Judith, a.k.a. Iris Bloom, describes her piece like this. “This diorama is based on the underground comic Dykes To Watch Out For by Alison Bechdel which chronicles the cultural history of lesbian feminism in the 80’s and 90’s. It is also a reflection of my personal history. It has been fun to re-imagine this history through the characters of DTWOF in a women’s bookstore where so much of it took place.”

Although the bookstore in my comic strip was based to some extent on the late lamented Amazon Bookstore in Minneapolis, it was also very similar to many other women’s bookstores that used to exist. Like Womanfyre Books, in Northampton itself, where I lived briefly in the 1980s. It’s moving to see that historical space recreated, and it’s very cool  to see my own two-dimensional universe given three-dimensional form. There’s something haunting about seeing the light and shadow falling on real objects. I imagine that seeing it in person will be even more intense. Here’s one more view:


Also, the idea of a diorama reminded me of this scene from Invasion of the Dykes to Watch Out For, circa 2005. Clarice has taken Raffi and Stella to the natural history museum, and there’s a special exhibit on endangered species. There’s a panda diorama, and then in this panel, two more dioramas:

endangered species close-up

12 Responses to “Dykes Diorama”

  1. sparks123 says:

    Too cool! Absolutely wonderful!

  2. Al, et al. says:

    That is just awesome. I miss DTWOF so much.

  3. T. Moore says:

    Now is the time for action figures and assorted playsets: Madwimmin Books, Cafe Topaz, the food collective, the various abodes…

  4. Alex K says:

    “Meta” is the term, I think. Circling inward, spiralling tighter. But AB has left that spiral, although she may look backward at it now and again.

  5. Hardbackwriter says:

    Wonderful – this brings back happy memories of Northampton, and Madwimmin, and I would so buy all the Madwimmin figures (maybe best in Lego)

  6. Jack Sky says:

    Very cool! I didn’t envision Mo as so tall. I miss DTWOF a lot too.

  7. Andrew B says:

    Everybody has noticed what book is on display in the front window, right?
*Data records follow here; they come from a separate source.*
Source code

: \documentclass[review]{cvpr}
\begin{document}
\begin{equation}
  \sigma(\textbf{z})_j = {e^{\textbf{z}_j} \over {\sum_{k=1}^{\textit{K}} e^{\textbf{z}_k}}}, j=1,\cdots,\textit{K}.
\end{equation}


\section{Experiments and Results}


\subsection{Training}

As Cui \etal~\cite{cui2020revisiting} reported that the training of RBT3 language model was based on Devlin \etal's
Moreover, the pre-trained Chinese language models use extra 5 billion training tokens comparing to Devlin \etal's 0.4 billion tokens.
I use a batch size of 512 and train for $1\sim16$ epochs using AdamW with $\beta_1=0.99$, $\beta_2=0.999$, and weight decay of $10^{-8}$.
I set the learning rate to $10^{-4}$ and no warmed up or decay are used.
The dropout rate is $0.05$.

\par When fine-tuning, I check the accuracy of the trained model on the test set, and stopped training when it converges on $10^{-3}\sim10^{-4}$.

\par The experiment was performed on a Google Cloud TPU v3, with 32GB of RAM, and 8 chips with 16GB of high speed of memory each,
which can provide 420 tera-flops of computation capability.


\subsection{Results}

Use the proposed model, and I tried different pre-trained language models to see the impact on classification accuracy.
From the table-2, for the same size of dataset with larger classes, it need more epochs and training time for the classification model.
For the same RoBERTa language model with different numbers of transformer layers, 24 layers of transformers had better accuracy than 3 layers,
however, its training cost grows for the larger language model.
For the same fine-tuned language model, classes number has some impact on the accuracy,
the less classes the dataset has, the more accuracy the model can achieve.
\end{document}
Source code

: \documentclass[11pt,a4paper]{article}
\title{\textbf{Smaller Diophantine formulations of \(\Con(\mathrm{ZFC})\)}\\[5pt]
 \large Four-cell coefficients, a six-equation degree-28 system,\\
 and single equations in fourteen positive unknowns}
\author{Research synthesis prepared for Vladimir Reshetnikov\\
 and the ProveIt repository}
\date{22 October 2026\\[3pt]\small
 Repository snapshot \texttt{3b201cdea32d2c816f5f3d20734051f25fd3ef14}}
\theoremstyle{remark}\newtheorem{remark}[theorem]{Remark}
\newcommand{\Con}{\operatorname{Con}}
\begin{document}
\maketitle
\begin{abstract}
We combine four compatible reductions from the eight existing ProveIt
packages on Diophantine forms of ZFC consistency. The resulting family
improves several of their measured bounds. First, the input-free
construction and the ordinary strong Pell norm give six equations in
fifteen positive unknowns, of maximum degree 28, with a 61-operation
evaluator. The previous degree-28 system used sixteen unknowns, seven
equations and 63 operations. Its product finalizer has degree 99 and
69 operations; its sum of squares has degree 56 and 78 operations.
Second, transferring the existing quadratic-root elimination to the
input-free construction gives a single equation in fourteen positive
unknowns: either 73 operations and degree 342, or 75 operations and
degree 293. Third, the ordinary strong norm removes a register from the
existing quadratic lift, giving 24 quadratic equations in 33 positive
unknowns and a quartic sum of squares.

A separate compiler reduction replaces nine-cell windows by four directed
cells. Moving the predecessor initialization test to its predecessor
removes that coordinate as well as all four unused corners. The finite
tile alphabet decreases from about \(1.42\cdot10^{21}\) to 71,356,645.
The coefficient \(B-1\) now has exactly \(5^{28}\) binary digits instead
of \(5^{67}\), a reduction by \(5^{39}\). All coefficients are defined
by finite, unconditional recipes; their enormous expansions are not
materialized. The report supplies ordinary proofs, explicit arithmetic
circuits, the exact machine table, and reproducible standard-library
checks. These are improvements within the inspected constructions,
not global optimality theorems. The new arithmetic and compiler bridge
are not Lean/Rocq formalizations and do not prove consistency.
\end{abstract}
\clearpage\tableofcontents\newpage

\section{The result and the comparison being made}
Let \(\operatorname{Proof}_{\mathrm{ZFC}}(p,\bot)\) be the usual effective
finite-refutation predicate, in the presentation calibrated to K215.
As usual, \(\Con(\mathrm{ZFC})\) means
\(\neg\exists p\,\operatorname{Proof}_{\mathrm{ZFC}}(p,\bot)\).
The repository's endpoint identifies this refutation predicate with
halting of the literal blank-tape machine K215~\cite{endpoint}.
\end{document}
    That last panel is a classic — observing and being observed. Clarice is commenting on Ana and Gloria, but her own relationship is also on the rocks. The viewer/reader knows it, but she doesn’t yet. Which side of the glass are we on?

    It’s also hilarious.

  8. Pam I says:

    There needs to be a whole town, with a railway to connect the shops and tiny Mo, Jezanna etc people who can ride between them. Does this woman lack ambition?

  9. j.b.t. says:

    I wish I could fly there to see it!


  10. Dr. Empirical says:

    I love Northampton. Haven’t been there for twenty years or more, but it’s still my favorite town. Maybe I’ll retire there.

  11. Feminista says:

    Hi everyone–Haven’t visited this blog for awhile,as I’ve migrated over to Facebook,but had heard about the MacArthur…Glad to see some of the old timers here.
    @Kate L: Thanks for mentioning me in your Oct.27 post in the Venice thread,and glad to see you’re fighting the good fight in Kansas.
    I,too,like Mulgrew in Orange is the New Black, as well as many of the other complicated,diverse characters.
    Speaking of Madwimmin,our local feminist non-profit indie bookstore/resource center here in Portland,OR,just celebrated its 21st birthday. Their board has organized an online fundraising campaign,and it looks at this point that they’ll reach their goal.
    Carry on,everyone.

  12. Dang! I missed it. And I know Judith, too.